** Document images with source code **
--- START ---

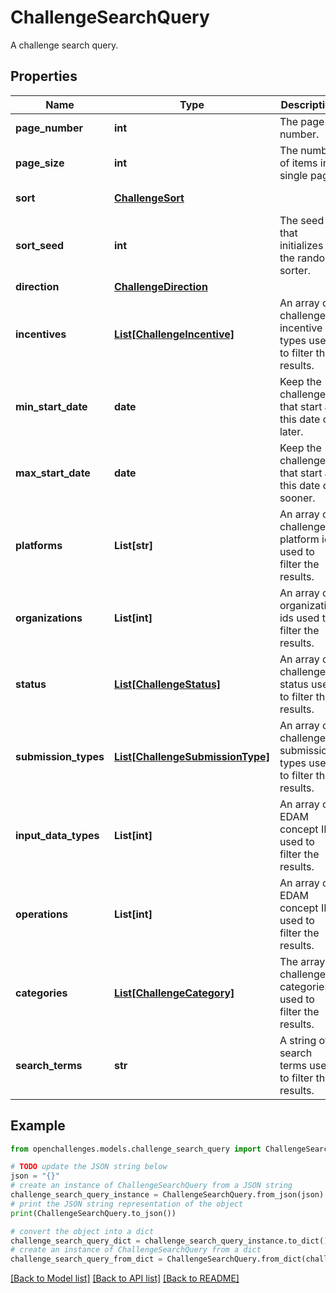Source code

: # ChallengeSearchQuery

A challenge search query.

## Properties

| Name                 | Type                                                            | Description                                                        | Notes                                           |
| -------------------- | --------------------------------------------------------------- | ------------------------------------------------------------------ | ----------------------------------------------- |
| **page_number**      | **int**                                                         | The page number.                                                   | [optional] [default to 0]                       |
| **page_size**        | **int**                                                         | The number of items in a single page.                              | [optional] [default to 100]                     |
| **sort**             | [**ChallengeSort**](ChallengeSort.md)                           |                                                                    | [optional] [default to ChallengeSort.RELEVANCE] |
| **sort_seed**        | **int**                                                         | The seed that initializes the random sorter.                       | [optional]                                      |
| **direction**        | [**ChallengeDirection**](ChallengeDirection.md)                 |                                                                    | [optional]                                      |
| **incentives**       | [**List[ChallengeIncentive]**](ChallengeIncentive.md)           | An array of challenge incentive types used to filter the results.  | [optional]                                      |
| **min_start_date**   | **date**                                                        | Keep the challenges that start at this date or later.              | [optional]                                      |
| **max_start_date**   | **date**                                                        | Keep the challenges that start at this date or sooner.             | [optional]                                      |
| **platforms**        | **List[str]**                                                   | An array of challenge platform ids used to filter the results.     | [optional]                                      |
| **organizations**    | **List[int]**                                                   | An array of organization ids used to filter the results.           | [optional]                                      |
| **status**           | [**List[ChallengeStatus]**](ChallengeStatus.md)                 | An array of challenge status used to filter the results.           | [optional]                                      |
| **submission_types** | [**List[ChallengeSubmissionType]**](ChallengeSubmissionType.md) | An array of challenge submission types used to filter the results. | [optional]                                      |
| **input_data_types** | **List[int]**                                                   | An array of EDAM concept ID used to filter the results.            | [optional]                                      |
| **operations**       | **List[int]**                                                   | An array of EDAM concept ID used to filter the results.            | [optional]                                      |
| **categories**       | [**List[ChallengeCategory]**](ChallengeCategory.md)             | The array of challenge categories used to filter the results.      | [optional]                                      |
| **search_terms**     | **str**                                                         | A string of search terms used to filter the results.               | [optional]                                      |

## Example

```python
from openchallenges.models.challenge_search_query import ChallengeSearchQuery

# TODO update the JSON string below
json = "{}"
# create an instance of ChallengeSearchQuery from a JSON string
challenge_search_query_instance = ChallengeSearchQuery.from_json(json)
# print the JSON string representation of the object
print(ChallengeSearchQuery.to_json())

# convert the object into a dict
challenge_search_query_dict = challenge_search_query_instance.to_dict()
# create an instance of ChallengeSearchQuery from a dict
challenge_search_query_from_dict = ChallengeSearchQuery.from_dict(challenge_search_query_dict)
```

[[Back to Model list]](../README.md#documentation-for-models) [[Back to API list]](../README.md#documentation-for-api-endpoints) [[Back to README]](../README.md)
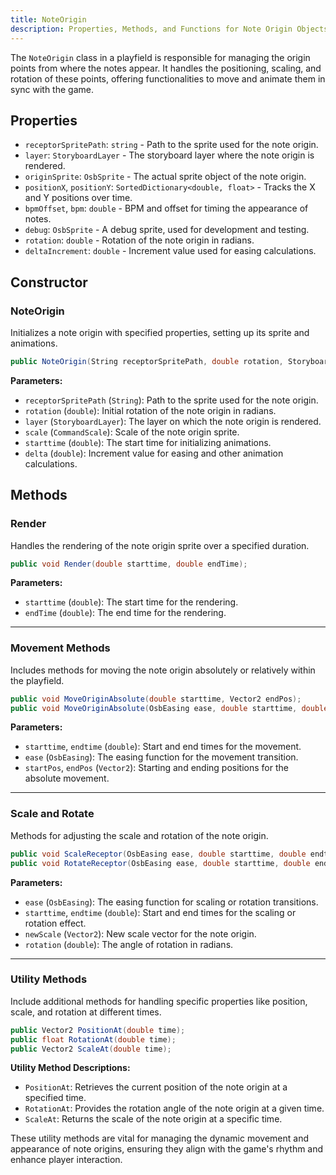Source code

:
 ```yaml
---
title: NoteOrigin
description: Properties, Methods, and Functions for Note Origin Objects in a Playfield
---
```


The `NoteOrigin` class in a playfield is responsible for managing the origin points from where the notes appear. It handles the positioning, scaling, and rotation of these points, offering functionalities to move and animate them in sync with the game.

## Properties

- `receptorSpritePath`: `string` - Path to the sprite used for the note origin.
- `layer`: `StoryboardLayer` - The storyboard layer where the note origin is rendered.
- `originSprite`: `OsbSprite` - The actual sprite object of the note origin.
- `positionX`, `positionY`: `SortedDictionary<double, float>` - Tracks the X and Y positions over time.
- `bpmOffset`, `bpm`: `double` - BPM and offset for timing the appearance of notes.
- `debug`: `OsbSprite` - A debug sprite, used for development and testing.
- `rotation`: `double` - Rotation of the note origin in radians.
- `deltaIncrement`: `double` - Increment value used for easing calculations.

## Constructor

### NoteOrigin
Initializes a note origin with specified properties, setting up its sprite and animations.

```csharp
public NoteOrigin(String receptorSpritePath, double rotation, StoryboardLayer layer, CommandScale scale, double starttime, double delta);
```

**Parameters:**
- `receptorSpritePath` (`String`): Path to the sprite used for the note origin.
- `rotation` (`double`): Initial rotation of the note origin in radians.
- `layer` (`StoryboardLayer`): The layer on which the note origin is rendered.
- `scale` (`CommandScale`): Scale of the note origin sprite.
- `starttime` (`double`): The start time for initializing animations.
- `delta` (`double`): Increment value for easing and other animation calculations.

## Methods

### Render
Handles the rendering of the note origin sprite over a specified duration.

```csharp
public void Render(double starttime, double endTime);
```

**Parameters:**
- `starttime` (`double`): The start time for the rendering.
- `endTime` (`double`): The end time for the rendering.

---

### Movement Methods
Includes methods for moving the note origin absolutely or relatively within the playfield.

```csharp
public void MoveOriginAbsolute(double starttime, Vector2 endPos);
public void MoveOriginAbsolute(OsbEasing ease, double starttime, double endtime, Vector2 startPos, Vector2 endPos);
```

**Parameters:**
- `starttime`, `endtime` (`double`): Start and end times for the movement.
- `ease` (`OsbEasing`): The easing function for the movement transition.
- `startPos`, `endPos` (`Vector2`): Starting and ending positions for the absolute movement.

---

### Scale and Rotate
Methods for adjusting the scale and rotation of the note origin.

```csharp
public void ScaleReceptor(OsbEasing ease, double starttime, double endtime, Vector2 newScale);
public void RotateReceptor(OsbEasing ease, double starttime, double endtime, double rotation);
```

**Parameters:**
- `ease` (`OsbEasing`): The easing function for scaling or rotation transitions.
- `starttime`, `endtime` (`double`): Start and end times for the scaling or rotation effect.
- `newScale` (`Vector2`): New scale vector for the note origin.
- `rotation` (`double`): The angle of rotation in radians.

---

### Utility Methods
Include additional methods for handling specific properties like position, scale, and rotation at different times.

```csharp
public Vector2 PositionAt(double time);
public float RotationAt(double time);
public Vector2 ScaleAt(double time);
```

**Utility Method Descriptions:**
- `PositionAt`: Retrieves the current position of the note origin at a specified time.
- `RotationAt`: Provides the rotation angle of the note origin at a given time.
- `ScaleAt`: Returns the scale of the note origin at a specific time.

These utility methods are vital for managing the dynamic movement and appearance of note origins, ensuring they align with the game's rhythm and enhance player interaction.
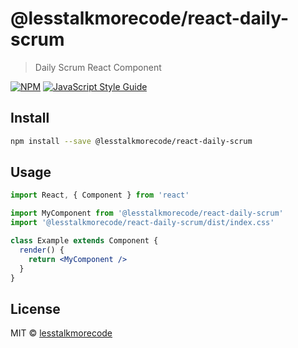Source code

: # @lesstalkmorecode/react-daily-scrum

> Daily Scrum React Component

[![NPM](https://img.shields.io/npm/v/@lesstalkmorecode/react-daily-scrum.svg)](https://www.npmjs.com/package/@lesstalkmorecode/react-daily-scrum) [![JavaScript Style Guide](https://img.shields.io/badge/code_style-standard-brightgreen.svg)](https://standardjs.com)

## Install

```bash
npm install --save @lesstalkmorecode/react-daily-scrum
```

## Usage

```jsx
import React, { Component } from 'react'

import MyComponent from '@lesstalkmorecode/react-daily-scrum'
import '@lesstalkmorecode/react-daily-scrum/dist/index.css'

class Example extends Component {
  render() {
    return <MyComponent />
  }
}
```

## License

MIT © [lesstalkmorecode](https://github.com/lesstalkmorecode)
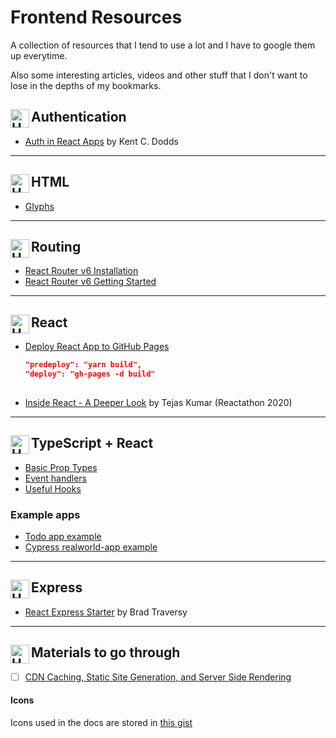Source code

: # Frontend Resources 

A collection of resources that I tend to use a lot and I have to google them up everytime.

Also some interesting articles, videos and other stuff that I don't want to lose in the depths of my bookmarks.

## Authentication <img align="left" alt="HTML" width="30px" src="https://gist.githubusercontent.com/sitek94/a9f2139170ff48b5241671eec00a2bea/raw/f714524d59ac78e6a9b6407f07cf8a77b65562bf/auth.svg" />

* [Auth in React Apps](https://kentcdodds.com/blog/authentication-in-react-applications) by Kent C. Dodds

<hr/>


## HTML <img align="left" alt="HTML" width="30px" src="https://gist.githubusercontent.com/sitek94/a9f2139170ff48b5241671eec00a2bea/raw/0fb892c67c6c9326cca03990b0ab3de294cdb68e/html.svg" />

* [Glyphs](https://css-tricks.com/snippets/html/glyphs/)

<hr/>


## Routing <img align="left" alt="HTML" width="30px" src="https://gist.githubusercontent.com/sitek94/a9f2139170ff48b5241671eec00a2bea/raw/39d8b954084c51cf712f9ae2ecf8a6d626fd6b14/react-router.svg" />

* [React Router v6 Installation](https://github.com/ReactTraining/react-router/blob/dev/docs/installation/add-to-a-website.md)
* [React Router v6 Getting Started](https://github.com/ReactTraining/react-router/blob/dev/docs/installation/getting-started.md)

<hr/>


## React <img align="left" alt="HTML" width="30px" src="https://gist.githubusercontent.com/sitek94/a9f2139170ff48b5241671eec00a2bea/raw/be45ba13b5ec73a94dc2bfac8f9d3c1d9897b152/react.svg" />

* [Deploy React App to GitHub Pages](https://dev.to/yuribenjamin/how-to-deploy-react-app-in-github-pages-2a1f)
  ```json
  "predeploy": "yarn build",
  "deploy": "gh-pages -d build"
 
  ```
  
* [Inside React - A Deeper Look](https://youtu.be/pkNzU-5oDiA?t=5843) by Tejas Kumar (Reactathon 2020)

<hr/>


## TypeScript + React <img align="left" alt="HTML" width="30px" src="https://gist.githubusercontent.com/sitek94/a9f2139170ff48b5241671eec00a2bea/raw/be45ba13b5ec73a94dc2bfac8f9d3c1d9897b152/typescript.svg" />

* [Basic Prop Types](https://react-typescript-cheatsheet.netlify.app/docs/basic/getting-started/basic_type_example)
* [Event handlers](https://www.carlrippon.com/React-event-handlers-with-typescript/)
* [Useful Hooks](https://react-typescript-cheatsheet.netlify.app/docs/basic/useful-hooks/)

### Example apps
* [Todo app example](https://github.com/laststance/create-react-app-typescript-todo-example-2020/tree/master)
* [Cypress realworld-app example](https://github.com/cypress-io/cypress-realworld-app)

<hr/>


## Express <img align="left" alt="HTML" width="30px" src="https://gist.githubusercontent.com/sitek94/a9f2139170ff48b5241671eec00a2bea/raw/be45ba13b5ec73a94dc2bfac8f9d3c1d9897b152/nodejs.svg" />

* [React Express Starter](https://github.com/bradtraversy/react_express_starter) by Brad Traversy

<hr/>


## Materials to go through <img align="left" alt="HTML" width="30px" src="https://gist.githubusercontent.com/sitek94/a9f2139170ff48b5241671eec00a2bea/raw/f9234a22ae313c49275385356d8fc7e22dcf2b87/check.svg" />

- [ ] [CDN Caching, Static Site Generation, and Server Side Rendering](https://www.youtube.com/watch?v=bfLFHp7Sbkg&list=WL&index=1&t=1s)

#### Icons

Icons used in the docs are stored in [this gist](https://gist.github.com/sitek94/a9f2139170ff48b5241671eec00a2bea)
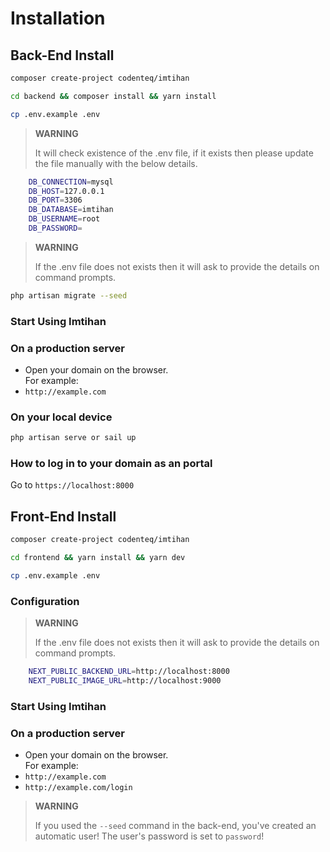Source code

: # Installation

## Back-End Install
```bash
composer create-project codenteq/imtihan
```

```bash
cd backend && composer install && yarn install
```

```bash
cp .env.example .env
```

> **WARNING**
>
> It will check existence of the .env file, if it exists then please update the file manually with the below details.

```bash
    DB_CONNECTION=mysql
    DB_HOST=127.0.0.1
    DB_PORT=3306
    DB_DATABASE=imtihan
    DB_USERNAME=root
    DB_PASSWORD=
```
> **WARNING**
>
> If the .env file does not exists then it will ask to provide the details on command prompts.
```bash
php artisan migrate --seed
```
### Start Using Imtihan
### On a production server
* Open your domain on the browser. <br> For example:
* `http://example.com`

### On your local device
```bash
php artisan serve or sail up
```

### How to log in to your domain as an portal
Go to `https://localhost:8000`

## Front-End Install

```bash
composer create-project codenteq/imtihan
```

```bash
cd frontend && yarn install && yarn dev
```

```bash
cp .env.example .env
```

### Configuration
> **WARNING**
>
> If the .env file does not exists then it will ask to provide the details on command prompts.

```bash
    NEXT_PUBLIC_BACKEND_URL=http://localhost:8000
    NEXT_PUBLIC_IMAGE_URL=http://localhost:9000
```

### Start Using Imtihan

### On a production server
* Open your domain on the browser. <br> For example:
* `http://example.com`
* `http://example.com/login`

> **WARNING**
>
> If you used the `--seed` command in the back-end, you've created an automatic user! The user's password is set to `password`!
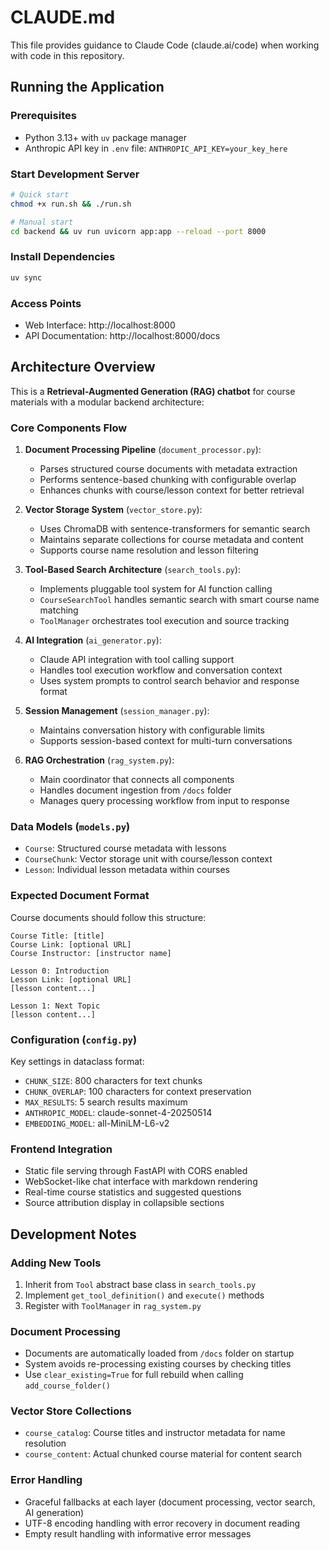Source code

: # CLAUDE.md

This file provides guidance to Claude Code (claude.ai/code) when working with code in this repository.

## Running the Application

### Prerequisites
- Python 3.13+ with `uv` package manager
- Anthropic API key in `.env` file: `ANTHROPIC_API_KEY=your_key_here`

### Start Development Server
```bash
# Quick start
chmod +x run.sh && ./run.sh

# Manual start
cd backend && uv run uvicorn app:app --reload --port 8000
```

### Install Dependencies
```bash
uv sync
```

### Access Points
- Web Interface: http://localhost:8000
- API Documentation: http://localhost:8000/docs

## Architecture Overview

This is a **Retrieval-Augmented Generation (RAG) chatbot** for course materials with a modular backend architecture:

### Core Components Flow
1. **Document Processing Pipeline** (`document_processor.py`):
   - Parses structured course documents with metadata extraction
   - Performs sentence-based chunking with configurable overlap
   - Enhances chunks with course/lesson context for better retrieval

2. **Vector Storage System** (`vector_store.py`):
   - Uses ChromaDB with sentence-transformers for semantic search
   - Maintains separate collections for course metadata and content
   - Supports course name resolution and lesson filtering

3. **Tool-Based Search Architecture** (`search_tools.py`):
   - Implements pluggable tool system for AI function calling
   - `CourseSearchTool` handles semantic search with smart course name matching
   - `ToolManager` orchestrates tool execution and source tracking

4. **AI Integration** (`ai_generator.py`):
   - Claude API integration with tool calling support
   - Handles tool execution workflow and conversation context
   - Uses system prompts to control search behavior and response format

5. **Session Management** (`session_manager.py`):
   - Maintains conversation history with configurable limits
   - Supports session-based context for multi-turn conversations

6. **RAG Orchestration** (`rag_system.py`):
   - Main coordinator that connects all components
   - Handles document ingestion from `/docs` folder
   - Manages query processing workflow from input to response

### Data Models (`models.py`)
- `Course`: Structured course metadata with lessons
- `CourseChunk`: Vector storage unit with course/lesson context
- `Lesson`: Individual lesson metadata within courses

### Expected Document Format
Course documents should follow this structure:
```
Course Title: [title]
Course Link: [optional URL]
Course Instructor: [instructor name]

Lesson 0: Introduction
Lesson Link: [optional URL]
[lesson content...]

Lesson 1: Next Topic
[lesson content...]
```

### Configuration (`config.py`)
Key settings in dataclass format:
- `CHUNK_SIZE`: 800 characters for text chunks
- `CHUNK_OVERLAP`: 100 characters for context preservation
- `MAX_RESULTS`: 5 search results maximum
- `ANTHROPIC_MODEL`: claude-sonnet-4-20250514
- `EMBEDDING_MODEL`: all-MiniLM-L6-v2

### Frontend Integration
- Static file serving through FastAPI with CORS enabled
- WebSocket-like chat interface with markdown rendering
- Real-time course statistics and suggested questions
- Source attribution display in collapsible sections

## Development Notes

### Adding New Tools
1. Inherit from `Tool` abstract base class in `search_tools.py`
2. Implement `get_tool_definition()` and `execute()` methods
3. Register with `ToolManager` in `rag_system.py`

### Document Processing
- Documents are automatically loaded from `/docs` folder on startup
- System avoids re-processing existing courses by checking titles
- Use `clear_existing=True` for full rebuild when calling `add_course_folder()`

### Vector Store Collections
- `course_catalog`: Course titles and instructor metadata for name resolution
- `course_content`: Actual chunked course material for content search

### Error Handling
- Graceful fallbacks at each layer (document processing, vector search, AI generation)
- UTF-8 encoding handling with error recovery in document reading
- Empty result handling with informative error messages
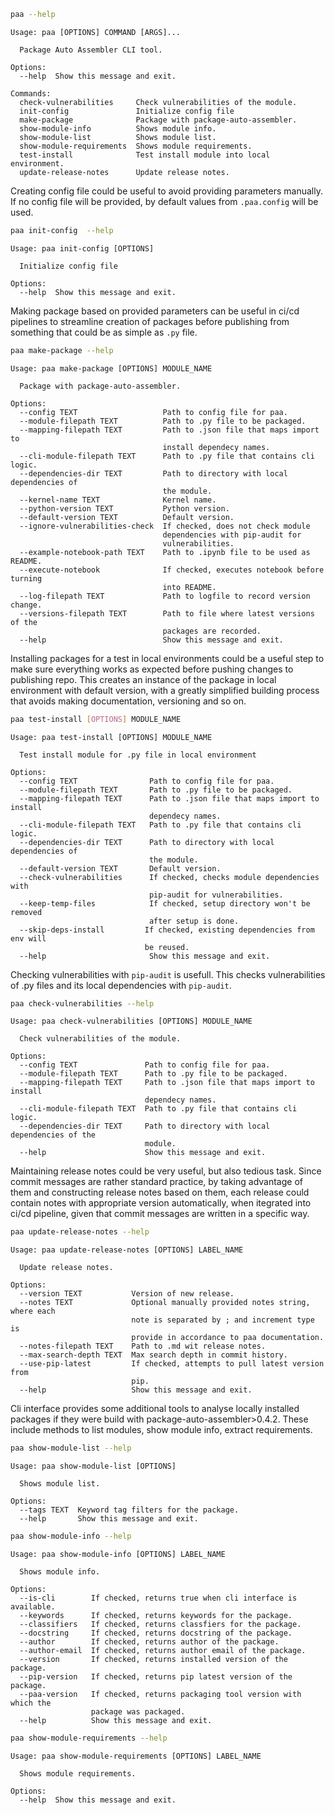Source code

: 
``` bash
paa --help
```

```
Usage: paa [OPTIONS] COMMAND [ARGS]...

  Package Auto Assembler CLI tool.

Options:
  --help  Show this message and exit.

Commands:
  check-vulnerabilities     Check vulnerabilities of the module.
  init-config               Initialize config file
  make-package              Package with package-auto-assembler.
  show-module-info          Shows module info.
  show-module-list          Shows module list.
  show-module-requirements  Shows module requirements.
  test-install              Test install module into local environment.
  update-release-notes      Update release notes.
```

Creating config file could be useful to avoid providing parameters manually. If no config file will be provided, by default values from `.paa.config` will be used.

``` bash
paa init-config  --help
```

```
Usage: paa init-config [OPTIONS]

  Initialize config file

Options:
  --help  Show this message and exit.
```

Making package based on provided parameters can be useful in ci/cd pipelines to streamline creation of packages before publishing from something that could be as simple as `.py` file.

``` bash
paa make-package --help
```

```
Usage: paa make-package [OPTIONS] MODULE_NAME

  Package with package-auto-assembler.

Options:
  --config TEXT                   Path to config file for paa.
  --module-filepath TEXT          Path to .py file to be packaged.
  --mapping-filepath TEXT         Path to .json file that maps import to
                                  install dependecy names.
  --cli-module-filepath TEXT      Path to .py file that contains cli logic.
  --dependencies-dir TEXT         Path to directory with local dependencies of
                                  the module.
  --kernel-name TEXT              Kernel name.
  --python-version TEXT           Python version.
  --default-version TEXT          Default version.
  --ignore-vulnerabilities-check  If checked, does not check module
                                  dependencies with pip-audit for
                                  vulnerabilities.
  --example-notebook-path TEXT    Path to .ipynb file to be used as README.
  --execute-notebook              If checked, executes notebook before turning
                                  into README.
  --log-filepath TEXT             Path to logfile to record version change.
  --versions-filepath TEXT        Path to file where latest versions of the
                                  packages are recorded.
  --help                          Show this message and exit.
```

Installing packages for a test in local environments could be a useful step to make sure everything works as expected before pushing changes to publishing repo. This creates an instance of the package in local environment with default version, with a greatly simplified building process that avoids making documentation, versioning and so on.

``` bash
paa test-install [OPTIONS] MODULE_NAME
```

```
Usage: paa test-install [OPTIONS] MODULE_NAME

  Test install module for .py file in local environment

Options:
  --config TEXT                Path to config file for paa.
  --module-filepath TEXT       Path to .py file to be packaged.
  --mapping-filepath TEXT      Path to .json file that maps import to install
                               dependecy names.
  --cli-module-filepath TEXT   Path to .py file that contains cli logic.
  --dependencies-dir TEXT      Path to directory with local dependencies of
                               the module.
  --default-version TEXT       Default version.
  --check-vulnerabilities      If checked, checks module dependencies with
                               pip-audit for vulnerabilities.
  --keep-temp-files            If checked, setup directory won't be removed
                               after setup is done.
  --skip-deps-install         If checked, existing dependencies from env will
                              be reused.
  --help                       Show this message and exit.
```

Checking vulnerabilities with `pip-audit` is usefull. This checks vulnerabilities of .py files and its local dependencies with `pip-audit`.

``` bash
paa check-vulnerabilities --help
```

```
Usage: paa check-vulnerabilities [OPTIONS] MODULE_NAME

  Check vulnerabilities of the module.

Options:
  --config TEXT               Path to config file for paa.
  --module-filepath TEXT      Path to .py file to be packaged.
  --mapping-filepath TEXT     Path to .json file that maps import to install
                              dependecy names.
  --cli-module-filepath TEXT  Path to .py file that contains cli logic.
  --dependencies-dir TEXT     Path to directory with local dependencies of the
                              module.
  --help                      Show this message and exit.
```

Maintaining release notes could be very useful, but also tedious task. 
Since commit messages are rather standard practice, by taking advantage of them and constructing release notes based on them, each release could contain notes with appropriate version automatically, when itegrated into ci/cd pipeline, given that commit messages are written in a specific way. 

``` bash
paa update-release-notes --help
```

```
Usage: paa update-release-notes [OPTIONS] LABEL_NAME

  Update release notes.

Options:
  --version TEXT           Version of new release.
  --notes TEXT             Optional manually provided notes string, where each
                           note is separated by ; and increment type is
                           provide in accordance to paa documentation.
  --notes-filepath TEXT    Path to .md wit release notes.
  --max-search-depth TEXT  Max search depth in commit history.
  --use-pip-latest         If checked, attempts to pull latest version from
                           pip.
  --help                   Show this message and exit.
```

Cli interface provides some additional tools to analyse locally installed packages if they were build with package-auto-assembler>0.4.2. These include methods to list modules, show module info, extract requirements.

``` bash
paa show-module-list --help
```

```
Usage: paa show-module-list [OPTIONS]

  Shows module list.

Options:
  --tags TEXT  Keyword tag filters for the package.
  --help       Show this message and exit.
```


``` bash
paa show-module-info --help
```

```
Usage: paa show-module-info [OPTIONS] LABEL_NAME

  Shows module info.

Options:
  --is-cli        If checked, returns true when cli interface is available.
  --keywords      If checked, returns keywords for the package.
  --classifiers   If checked, returns classfiers for the package.
  --docstring     If checked, returns docstring of the package.
  --author        If checked, returns author of the package.
  --author-email  If checked, returns author email of the package.
  --version       If checked, returns installed version of the package.
  --pip-version   If checked, returns pip latest version of the package.
  --paa-version   If checked, returns packaging tool version with which the
                  package was packaged.
  --help          Show this message and exit.
```

``` bash
paa show-module-requirements --help
```

```
Usage: paa show-module-requirements [OPTIONS] LABEL_NAME

  Shows module requirements.

Options:
  --help  Show this message and exit.
```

--- END ---

** BRIEF **
From the data, work out how many lines include the word "MoveOriginAbsolute"; the reply is that number and nothing else.

** ANSWER FOR THIS EXERCISE **
2